Records from a dataset
───

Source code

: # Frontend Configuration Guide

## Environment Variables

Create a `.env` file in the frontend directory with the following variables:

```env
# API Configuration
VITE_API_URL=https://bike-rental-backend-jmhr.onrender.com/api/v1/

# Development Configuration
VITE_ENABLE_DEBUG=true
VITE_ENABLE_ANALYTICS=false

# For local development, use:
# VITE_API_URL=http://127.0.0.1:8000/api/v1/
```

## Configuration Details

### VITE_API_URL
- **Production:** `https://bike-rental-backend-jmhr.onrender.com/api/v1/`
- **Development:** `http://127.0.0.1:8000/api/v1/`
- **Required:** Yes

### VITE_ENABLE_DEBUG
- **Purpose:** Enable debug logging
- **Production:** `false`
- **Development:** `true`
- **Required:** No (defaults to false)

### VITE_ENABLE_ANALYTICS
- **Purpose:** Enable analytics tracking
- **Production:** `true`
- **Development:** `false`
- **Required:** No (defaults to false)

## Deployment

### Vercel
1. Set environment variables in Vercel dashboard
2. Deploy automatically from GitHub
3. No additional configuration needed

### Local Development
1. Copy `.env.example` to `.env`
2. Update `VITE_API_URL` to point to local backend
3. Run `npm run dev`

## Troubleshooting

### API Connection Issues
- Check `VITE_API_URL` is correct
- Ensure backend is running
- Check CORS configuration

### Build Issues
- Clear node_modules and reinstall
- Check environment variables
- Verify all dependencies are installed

───

#### [Your assignment]
The entries above must be copied verbatim. Leave none out.

#### [Response area]
Source code

: # Frontend Configuration Guide

## Environment Variables

Create a `.env` file in the frontend directory with the following variables:

```env
# API Configuration
VITE_API_URL=https://bike-rental-backend-jmhr.onrender.com/api/v1/

# Development Configuration
VITE_ENABLE_DEBUG=true
VITE_ENABLE_ANALYTICS=false

# For local development, use:
# VITE_API_URL=http://127.0.0.1:8000/api/v1/
```

## Configuration Details

### VITE_API_URL
- **Production:** `https://bike-rental-backend-jmhr.onrender.com/api/v1/`
- **Development:** `http://127.0.0.1:8000/api/v1/`
- **Required:** Yes

### VITE_ENABLE_DEBUG
- **Purpose:** Enable debug logging
- **Production:** `false`
- **Development:** `true`
- **Required:** No (defaults to false)

### VITE_ENABLE_ANALYTICS
- **Purpose:** Enable analytics tracking
- **Production:** `true`
- **Development:** `false`
- **Required:** No (defaults to false)

## Deployment

### Vercel
1. Set environment variables in Vercel dashboard
2. Deploy automatically from GitHub
3. No additional configuration needed

### Local Development
1. Copy `.env.example` to `.env`
2. Update `VITE_API_URL` to point to local backend
3. Run `npm run dev`

## Troubleshooting

### API Connection Issues
- Check `VITE_API_URL` is correct
- Ensure backend is running
- Check CORS configuration

### Build Issues
- Clear node_modules and reinstall
- Check environment variables
- Verify all dependencies are installed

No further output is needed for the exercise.